Ever notice on Facebook when people get back from studying abroad, your mini-feed gets blown up with pictures of the Eiffel Tower, Moulin Rouge, sunsets and drinking with men wearing scarves (European fashion statement that still hasn’t fully caught on yet here)? Well, that’s because they want to savor their moments and secretly make people jealous of the amazing time they’re having abroad while we’re all stuck in American classrooms doing the same old thing day in and day out.
And then, these people come back and all of a sudden they’re picture Nazis! You could be walking to class with one of them, and they make you stop in front of a new stop sign that was replaced when they were gone, and because it’s shiny and red, they take your picture in front of it. Awkward…
The point is, studying abroad changes people in ways they don’t realize…like acknowledging the invention of the camera.Obviously I’m exaggerating. Plenty of people have taken pictures and own their own cameras prior to studying abroad. But for these people, their trips just increase the amount of times they have to charge their batteries in a month’s time span. And that’s cool and all, but once you’re back in America, chill the fuck out.
Some people start – and this happened to my sister – to become obsessed with taking scenic pictures. My sister doesn’t own her own camera, so now whenever we’re together and there’s a pretty sunset, or the beach is nice, or wow, look at that dog playing in the field, she hits me and says, “scenic pic.” Oh, I didn’t realize I’m expected to drop everything, find my camera and take a 500th picture of the sunset.

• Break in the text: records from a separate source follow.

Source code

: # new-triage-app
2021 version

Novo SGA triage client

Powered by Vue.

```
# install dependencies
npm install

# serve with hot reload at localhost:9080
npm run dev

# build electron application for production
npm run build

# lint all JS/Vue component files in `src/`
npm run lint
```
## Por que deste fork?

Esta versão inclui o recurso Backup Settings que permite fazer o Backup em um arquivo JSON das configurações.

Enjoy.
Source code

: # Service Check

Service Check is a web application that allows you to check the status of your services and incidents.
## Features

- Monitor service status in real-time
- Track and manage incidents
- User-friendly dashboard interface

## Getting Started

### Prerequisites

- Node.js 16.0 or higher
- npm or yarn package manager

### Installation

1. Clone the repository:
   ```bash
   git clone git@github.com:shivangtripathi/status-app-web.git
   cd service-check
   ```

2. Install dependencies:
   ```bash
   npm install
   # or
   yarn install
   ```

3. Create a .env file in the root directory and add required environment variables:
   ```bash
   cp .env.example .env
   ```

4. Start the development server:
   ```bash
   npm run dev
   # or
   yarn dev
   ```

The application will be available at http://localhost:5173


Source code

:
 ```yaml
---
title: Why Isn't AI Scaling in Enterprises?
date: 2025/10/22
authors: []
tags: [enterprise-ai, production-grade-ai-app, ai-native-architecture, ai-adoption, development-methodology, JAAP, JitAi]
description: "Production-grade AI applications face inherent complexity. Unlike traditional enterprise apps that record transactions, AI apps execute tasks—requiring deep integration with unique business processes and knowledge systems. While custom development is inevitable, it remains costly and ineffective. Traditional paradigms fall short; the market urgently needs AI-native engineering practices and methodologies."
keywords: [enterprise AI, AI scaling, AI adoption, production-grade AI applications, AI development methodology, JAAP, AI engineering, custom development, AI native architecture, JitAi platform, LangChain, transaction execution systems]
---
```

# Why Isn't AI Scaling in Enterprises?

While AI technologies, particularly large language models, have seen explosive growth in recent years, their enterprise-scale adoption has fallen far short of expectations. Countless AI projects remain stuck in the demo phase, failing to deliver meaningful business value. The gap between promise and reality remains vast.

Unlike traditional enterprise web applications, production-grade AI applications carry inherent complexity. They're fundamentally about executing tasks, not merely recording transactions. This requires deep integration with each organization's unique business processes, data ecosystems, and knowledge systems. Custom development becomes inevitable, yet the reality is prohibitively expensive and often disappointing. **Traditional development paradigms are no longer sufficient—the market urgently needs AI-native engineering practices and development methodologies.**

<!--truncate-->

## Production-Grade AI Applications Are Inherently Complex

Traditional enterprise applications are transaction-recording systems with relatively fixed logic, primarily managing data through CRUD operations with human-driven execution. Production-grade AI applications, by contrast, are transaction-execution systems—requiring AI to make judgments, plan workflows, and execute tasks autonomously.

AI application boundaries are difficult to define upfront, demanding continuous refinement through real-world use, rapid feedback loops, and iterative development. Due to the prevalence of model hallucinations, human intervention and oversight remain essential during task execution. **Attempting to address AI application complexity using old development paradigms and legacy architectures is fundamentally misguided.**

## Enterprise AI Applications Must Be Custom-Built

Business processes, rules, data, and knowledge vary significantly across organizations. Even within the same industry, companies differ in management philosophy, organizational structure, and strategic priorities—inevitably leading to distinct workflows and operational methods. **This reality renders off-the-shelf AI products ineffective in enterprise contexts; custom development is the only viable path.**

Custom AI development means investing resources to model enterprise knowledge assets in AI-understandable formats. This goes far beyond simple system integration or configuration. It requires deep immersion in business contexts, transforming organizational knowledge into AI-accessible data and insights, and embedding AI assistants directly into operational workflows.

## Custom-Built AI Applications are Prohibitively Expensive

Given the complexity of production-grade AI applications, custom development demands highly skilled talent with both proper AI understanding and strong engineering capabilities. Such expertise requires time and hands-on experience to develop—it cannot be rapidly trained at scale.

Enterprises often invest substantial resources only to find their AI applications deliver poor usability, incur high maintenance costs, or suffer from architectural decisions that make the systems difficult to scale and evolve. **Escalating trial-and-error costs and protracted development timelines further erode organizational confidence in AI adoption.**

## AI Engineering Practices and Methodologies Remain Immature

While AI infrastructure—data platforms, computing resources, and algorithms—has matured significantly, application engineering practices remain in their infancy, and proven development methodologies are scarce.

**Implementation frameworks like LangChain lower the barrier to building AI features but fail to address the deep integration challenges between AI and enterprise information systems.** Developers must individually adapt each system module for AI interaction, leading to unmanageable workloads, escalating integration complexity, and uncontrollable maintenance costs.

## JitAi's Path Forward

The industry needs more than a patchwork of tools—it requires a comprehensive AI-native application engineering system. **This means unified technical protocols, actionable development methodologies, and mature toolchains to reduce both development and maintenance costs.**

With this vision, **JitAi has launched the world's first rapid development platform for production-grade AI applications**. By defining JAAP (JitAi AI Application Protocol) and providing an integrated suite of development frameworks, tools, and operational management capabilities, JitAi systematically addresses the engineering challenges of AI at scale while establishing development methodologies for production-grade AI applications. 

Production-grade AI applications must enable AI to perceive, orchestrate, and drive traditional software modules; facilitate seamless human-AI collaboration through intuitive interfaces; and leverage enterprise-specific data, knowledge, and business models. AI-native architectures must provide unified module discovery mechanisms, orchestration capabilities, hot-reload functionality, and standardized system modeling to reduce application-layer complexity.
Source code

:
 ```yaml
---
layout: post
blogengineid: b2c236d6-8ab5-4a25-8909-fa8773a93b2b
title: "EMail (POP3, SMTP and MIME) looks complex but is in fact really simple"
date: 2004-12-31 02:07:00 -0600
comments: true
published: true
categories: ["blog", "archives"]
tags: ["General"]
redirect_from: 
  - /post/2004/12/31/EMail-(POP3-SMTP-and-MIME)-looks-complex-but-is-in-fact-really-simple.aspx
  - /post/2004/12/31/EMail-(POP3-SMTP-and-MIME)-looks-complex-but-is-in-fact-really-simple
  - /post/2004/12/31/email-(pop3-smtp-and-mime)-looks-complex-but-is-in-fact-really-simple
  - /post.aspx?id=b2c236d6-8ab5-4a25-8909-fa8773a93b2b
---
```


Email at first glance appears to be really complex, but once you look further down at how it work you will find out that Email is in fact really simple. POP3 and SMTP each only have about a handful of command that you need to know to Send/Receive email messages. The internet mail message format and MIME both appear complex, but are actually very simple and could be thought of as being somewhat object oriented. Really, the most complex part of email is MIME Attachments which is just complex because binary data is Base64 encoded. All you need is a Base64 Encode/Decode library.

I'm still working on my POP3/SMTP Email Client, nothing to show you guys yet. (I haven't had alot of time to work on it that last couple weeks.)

Then there’s the people who become crazed with taking pictures of people…in other words, people-watching with pictures. I totally understand getting into the habit of taking pictures of passersby in other countries since their fashion and lifestyles are different than our own, but back in America, it’s not cute to take a picture of a homeless guy sifting through the garbage. It’s just creepy! Or the pretty couple holding hands…you can’t take their picture in America because someone you know may know them, and well, that would just end awkwardly.
You could also turn into an abstract photographer. You know, be that awkward tourist who pretends to hold up the Leaning Tower of Pisa in a picture, and then when you get behind the lens, you take pictures of shadows and corners of landmarks thinking you’re the person outside of Central Park in Manhattan who sells random photographs for the great price of 3 for $15. News flash: you aren’t. But that’s okay. If abstract photography is your thing, go for it.
Sometimes, people feel uncomfortable taking pictures when they’re out, or sober, or whenever, but after a few months of being trigger happy and filling up three memory cards, that could change. When they come back to America, they’re the newest members of the University of _____ Paparazzi club. Resume update?
It’s a nice hobby to have, especially at this time in our lives when we’re surrounded by fun things to do and remember. But you have to remember there’s a fine line between being a good photographer who happens to not be submitting their pictures to a publication…and being a creeper. So be careful, you new-found picture lover.